The full programs, all three Pulumi.<cloud>.yaml files, and the shared cloud-init.yaml are in the companion repo:

GitHub repository: dirien/fully-automated-ai-inference-pulumi
github.com/dirien/fully-automated-ai-inference-pulumi

Deploying

Create a project, install the provider for your cloud, point the stack at pulumi-idp/auth, and deploy. For AWS:

mkdir ai-inference && cd ai-inference
pulumi new typescript
npm install @pulumi/aws

Drop the AWS listing into index.ts, copy the cloud-init.yaml shown earlier into the same directory (or grab it from the companion repo), point the stack at the auth environment, and set your region:

pulumi stack init aws
# add `environment: [pulumi-idp/auth]` to Pulumi.aws.yaml (shown above)
pulumi config set region us-east-1
pulumi config set model qwen2.5:14b
pulumi up

The other two clouds are the same flow with a different provider package and a couple of config keys: npm install @pulumi/gcp with pulumi config set project <your-project-id> and pulumi config set zone us-central1-a, or npm install @pulumi/azure-native @pulumi/random with pulumi config set location eastus.

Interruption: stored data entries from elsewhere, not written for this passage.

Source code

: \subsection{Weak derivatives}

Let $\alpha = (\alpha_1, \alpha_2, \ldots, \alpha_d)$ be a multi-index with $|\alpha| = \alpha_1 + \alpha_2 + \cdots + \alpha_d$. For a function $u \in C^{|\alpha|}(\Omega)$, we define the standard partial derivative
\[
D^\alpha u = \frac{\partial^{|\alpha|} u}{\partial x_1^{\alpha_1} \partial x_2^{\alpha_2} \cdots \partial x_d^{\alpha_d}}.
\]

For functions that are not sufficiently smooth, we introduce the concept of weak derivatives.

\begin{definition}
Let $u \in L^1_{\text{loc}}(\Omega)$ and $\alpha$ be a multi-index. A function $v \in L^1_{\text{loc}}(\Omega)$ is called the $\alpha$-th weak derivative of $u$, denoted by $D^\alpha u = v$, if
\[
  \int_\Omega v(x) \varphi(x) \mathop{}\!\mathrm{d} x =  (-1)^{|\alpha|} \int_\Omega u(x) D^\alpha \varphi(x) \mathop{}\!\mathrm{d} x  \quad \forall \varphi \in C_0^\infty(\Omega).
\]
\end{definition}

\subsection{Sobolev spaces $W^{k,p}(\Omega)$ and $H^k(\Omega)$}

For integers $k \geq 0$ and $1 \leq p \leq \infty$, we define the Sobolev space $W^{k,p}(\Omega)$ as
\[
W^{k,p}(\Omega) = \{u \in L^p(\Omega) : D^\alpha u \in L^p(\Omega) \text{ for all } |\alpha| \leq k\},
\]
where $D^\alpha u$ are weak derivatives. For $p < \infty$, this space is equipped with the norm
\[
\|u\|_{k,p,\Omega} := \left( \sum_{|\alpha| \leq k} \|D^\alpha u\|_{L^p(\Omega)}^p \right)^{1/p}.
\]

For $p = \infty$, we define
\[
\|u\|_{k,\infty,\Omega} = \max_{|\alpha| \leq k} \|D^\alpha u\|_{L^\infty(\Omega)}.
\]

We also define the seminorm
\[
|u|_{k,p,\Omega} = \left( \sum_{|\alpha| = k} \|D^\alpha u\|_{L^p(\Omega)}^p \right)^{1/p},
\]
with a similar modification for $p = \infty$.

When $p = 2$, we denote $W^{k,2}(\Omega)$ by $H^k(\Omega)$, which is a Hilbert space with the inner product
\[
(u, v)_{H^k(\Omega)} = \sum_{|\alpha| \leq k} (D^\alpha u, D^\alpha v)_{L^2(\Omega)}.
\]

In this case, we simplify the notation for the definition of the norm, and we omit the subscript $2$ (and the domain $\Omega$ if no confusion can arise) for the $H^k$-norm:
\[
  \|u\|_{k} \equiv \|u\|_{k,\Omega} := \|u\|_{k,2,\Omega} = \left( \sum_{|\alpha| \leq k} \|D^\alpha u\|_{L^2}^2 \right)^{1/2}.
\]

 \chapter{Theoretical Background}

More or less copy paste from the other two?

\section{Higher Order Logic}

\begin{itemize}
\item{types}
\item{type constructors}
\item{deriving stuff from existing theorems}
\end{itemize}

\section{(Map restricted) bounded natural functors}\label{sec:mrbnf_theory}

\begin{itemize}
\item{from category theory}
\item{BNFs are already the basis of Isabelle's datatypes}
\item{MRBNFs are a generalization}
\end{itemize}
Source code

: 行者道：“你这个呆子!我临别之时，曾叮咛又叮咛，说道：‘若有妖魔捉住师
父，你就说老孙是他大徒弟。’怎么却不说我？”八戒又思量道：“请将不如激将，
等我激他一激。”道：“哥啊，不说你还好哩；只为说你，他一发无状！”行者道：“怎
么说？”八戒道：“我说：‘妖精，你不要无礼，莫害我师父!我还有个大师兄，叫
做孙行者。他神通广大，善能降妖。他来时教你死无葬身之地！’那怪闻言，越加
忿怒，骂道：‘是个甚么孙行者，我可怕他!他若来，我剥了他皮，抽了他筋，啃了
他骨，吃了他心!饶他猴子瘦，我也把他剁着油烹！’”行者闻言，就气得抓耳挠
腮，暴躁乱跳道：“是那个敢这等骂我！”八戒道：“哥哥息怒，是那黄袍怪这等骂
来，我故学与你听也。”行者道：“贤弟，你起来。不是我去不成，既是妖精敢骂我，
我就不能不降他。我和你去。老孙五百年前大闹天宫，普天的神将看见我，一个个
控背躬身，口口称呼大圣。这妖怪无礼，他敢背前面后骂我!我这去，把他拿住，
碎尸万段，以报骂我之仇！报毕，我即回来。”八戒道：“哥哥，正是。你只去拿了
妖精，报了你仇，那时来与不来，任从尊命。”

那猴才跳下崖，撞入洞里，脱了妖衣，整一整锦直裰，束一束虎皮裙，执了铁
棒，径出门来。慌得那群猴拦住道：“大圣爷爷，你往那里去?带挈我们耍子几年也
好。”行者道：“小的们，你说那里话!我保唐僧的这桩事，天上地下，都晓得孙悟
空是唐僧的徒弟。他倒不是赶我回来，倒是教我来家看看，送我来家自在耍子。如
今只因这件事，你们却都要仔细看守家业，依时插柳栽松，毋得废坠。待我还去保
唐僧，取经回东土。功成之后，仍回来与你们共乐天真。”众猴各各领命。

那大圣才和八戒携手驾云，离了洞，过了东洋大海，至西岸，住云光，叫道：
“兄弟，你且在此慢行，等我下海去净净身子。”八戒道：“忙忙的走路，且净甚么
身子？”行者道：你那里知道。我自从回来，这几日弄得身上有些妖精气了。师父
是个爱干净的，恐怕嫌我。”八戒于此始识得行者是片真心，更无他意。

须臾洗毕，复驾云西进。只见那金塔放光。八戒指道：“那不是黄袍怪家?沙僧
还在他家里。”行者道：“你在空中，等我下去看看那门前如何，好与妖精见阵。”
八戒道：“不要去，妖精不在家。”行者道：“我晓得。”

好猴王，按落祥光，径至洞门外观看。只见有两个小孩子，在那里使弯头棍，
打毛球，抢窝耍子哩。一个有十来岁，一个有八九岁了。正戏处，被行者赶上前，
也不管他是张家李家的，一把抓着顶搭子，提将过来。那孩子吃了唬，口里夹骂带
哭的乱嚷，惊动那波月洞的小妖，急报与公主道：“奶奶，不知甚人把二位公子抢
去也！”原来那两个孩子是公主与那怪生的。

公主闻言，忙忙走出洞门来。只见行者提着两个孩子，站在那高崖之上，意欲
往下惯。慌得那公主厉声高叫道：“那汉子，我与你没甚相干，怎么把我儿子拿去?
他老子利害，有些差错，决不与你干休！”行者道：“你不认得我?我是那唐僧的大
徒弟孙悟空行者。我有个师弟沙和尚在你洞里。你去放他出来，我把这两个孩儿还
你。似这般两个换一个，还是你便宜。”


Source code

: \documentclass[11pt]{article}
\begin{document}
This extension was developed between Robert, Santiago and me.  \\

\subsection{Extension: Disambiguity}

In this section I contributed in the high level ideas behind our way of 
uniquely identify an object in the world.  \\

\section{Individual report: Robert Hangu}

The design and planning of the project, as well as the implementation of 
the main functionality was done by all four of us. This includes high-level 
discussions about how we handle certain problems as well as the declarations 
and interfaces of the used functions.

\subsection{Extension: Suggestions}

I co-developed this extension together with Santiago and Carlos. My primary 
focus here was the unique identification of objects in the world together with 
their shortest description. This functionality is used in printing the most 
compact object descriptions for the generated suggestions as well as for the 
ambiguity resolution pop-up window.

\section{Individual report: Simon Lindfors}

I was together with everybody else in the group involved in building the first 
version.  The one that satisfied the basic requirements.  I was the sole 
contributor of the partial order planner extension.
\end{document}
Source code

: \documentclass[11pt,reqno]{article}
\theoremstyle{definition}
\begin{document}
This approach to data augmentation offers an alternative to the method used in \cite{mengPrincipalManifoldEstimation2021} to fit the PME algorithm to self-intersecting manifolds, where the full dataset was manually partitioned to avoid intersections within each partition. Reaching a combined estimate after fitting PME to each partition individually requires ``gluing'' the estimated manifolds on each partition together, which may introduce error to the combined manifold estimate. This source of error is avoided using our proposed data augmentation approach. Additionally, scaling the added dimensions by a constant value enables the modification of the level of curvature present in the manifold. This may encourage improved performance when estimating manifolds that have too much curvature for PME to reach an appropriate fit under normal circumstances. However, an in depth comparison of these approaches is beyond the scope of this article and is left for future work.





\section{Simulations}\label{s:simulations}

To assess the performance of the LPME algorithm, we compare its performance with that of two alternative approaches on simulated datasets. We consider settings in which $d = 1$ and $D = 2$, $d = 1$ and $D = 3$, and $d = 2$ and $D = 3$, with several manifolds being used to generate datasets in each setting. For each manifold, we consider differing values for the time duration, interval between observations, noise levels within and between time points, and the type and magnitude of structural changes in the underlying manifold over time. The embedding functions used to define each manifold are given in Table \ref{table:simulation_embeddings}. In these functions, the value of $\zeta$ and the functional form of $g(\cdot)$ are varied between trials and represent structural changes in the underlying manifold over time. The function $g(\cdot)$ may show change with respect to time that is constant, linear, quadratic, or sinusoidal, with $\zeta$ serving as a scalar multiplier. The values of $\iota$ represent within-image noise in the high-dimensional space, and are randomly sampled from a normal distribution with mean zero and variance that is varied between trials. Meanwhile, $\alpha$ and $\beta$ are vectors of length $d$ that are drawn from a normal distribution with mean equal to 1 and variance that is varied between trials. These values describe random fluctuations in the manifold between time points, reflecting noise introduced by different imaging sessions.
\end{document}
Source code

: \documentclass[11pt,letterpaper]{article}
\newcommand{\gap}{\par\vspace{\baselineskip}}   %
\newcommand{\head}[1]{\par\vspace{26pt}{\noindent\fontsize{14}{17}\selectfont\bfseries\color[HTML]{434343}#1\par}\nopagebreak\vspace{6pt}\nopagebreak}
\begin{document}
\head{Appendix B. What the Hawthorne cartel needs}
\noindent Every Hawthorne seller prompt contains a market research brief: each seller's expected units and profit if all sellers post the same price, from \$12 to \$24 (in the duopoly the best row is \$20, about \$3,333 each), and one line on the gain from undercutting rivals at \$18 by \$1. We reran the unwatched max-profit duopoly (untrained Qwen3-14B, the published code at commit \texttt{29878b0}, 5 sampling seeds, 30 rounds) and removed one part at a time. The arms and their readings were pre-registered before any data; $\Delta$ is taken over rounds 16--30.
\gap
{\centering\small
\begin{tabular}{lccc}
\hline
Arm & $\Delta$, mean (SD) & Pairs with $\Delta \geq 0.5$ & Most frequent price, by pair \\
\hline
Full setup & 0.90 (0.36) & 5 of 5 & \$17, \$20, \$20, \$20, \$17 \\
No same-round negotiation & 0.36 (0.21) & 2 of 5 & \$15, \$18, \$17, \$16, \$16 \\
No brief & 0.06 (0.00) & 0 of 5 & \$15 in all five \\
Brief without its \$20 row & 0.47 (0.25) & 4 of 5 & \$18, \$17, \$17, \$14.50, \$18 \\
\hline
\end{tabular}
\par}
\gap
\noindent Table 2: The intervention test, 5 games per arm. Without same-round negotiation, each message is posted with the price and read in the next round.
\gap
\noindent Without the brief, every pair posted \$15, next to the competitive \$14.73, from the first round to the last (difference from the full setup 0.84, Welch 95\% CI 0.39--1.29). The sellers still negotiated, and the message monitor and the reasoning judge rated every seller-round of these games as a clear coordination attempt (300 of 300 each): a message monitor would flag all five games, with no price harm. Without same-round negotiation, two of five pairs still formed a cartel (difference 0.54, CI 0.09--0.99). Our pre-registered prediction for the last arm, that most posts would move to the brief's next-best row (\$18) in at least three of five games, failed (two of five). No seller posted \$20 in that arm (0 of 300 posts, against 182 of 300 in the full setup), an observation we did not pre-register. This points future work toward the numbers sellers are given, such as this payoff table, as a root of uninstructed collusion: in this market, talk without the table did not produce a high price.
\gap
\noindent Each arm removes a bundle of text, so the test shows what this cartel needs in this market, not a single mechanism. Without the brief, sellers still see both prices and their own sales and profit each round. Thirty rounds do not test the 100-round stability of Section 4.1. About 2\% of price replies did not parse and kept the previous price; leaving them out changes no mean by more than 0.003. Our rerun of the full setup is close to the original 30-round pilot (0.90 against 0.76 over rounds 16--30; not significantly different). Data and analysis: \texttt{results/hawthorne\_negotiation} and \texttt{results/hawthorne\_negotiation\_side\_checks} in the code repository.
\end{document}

The slow part is the GPU box: it boots, installs the driver, reboots, installs Ollama, and pulls the model, all without you. Depending on the instance, the region, and the model size, plan on roughly 10 to 15 minutes before the endpoint answers. When pulumi up finishes you get the endpoints straight back as stack outputs:

Outputs:
 generateEndpoint: "http://<public-ip>:11434/api/generate"
 ollamaEndpoint : "http://<public-ip>:11434"
 publicIp : "<public-ip>"
 tagsEndpoint : "http://<public-ip>:11434/api/tags"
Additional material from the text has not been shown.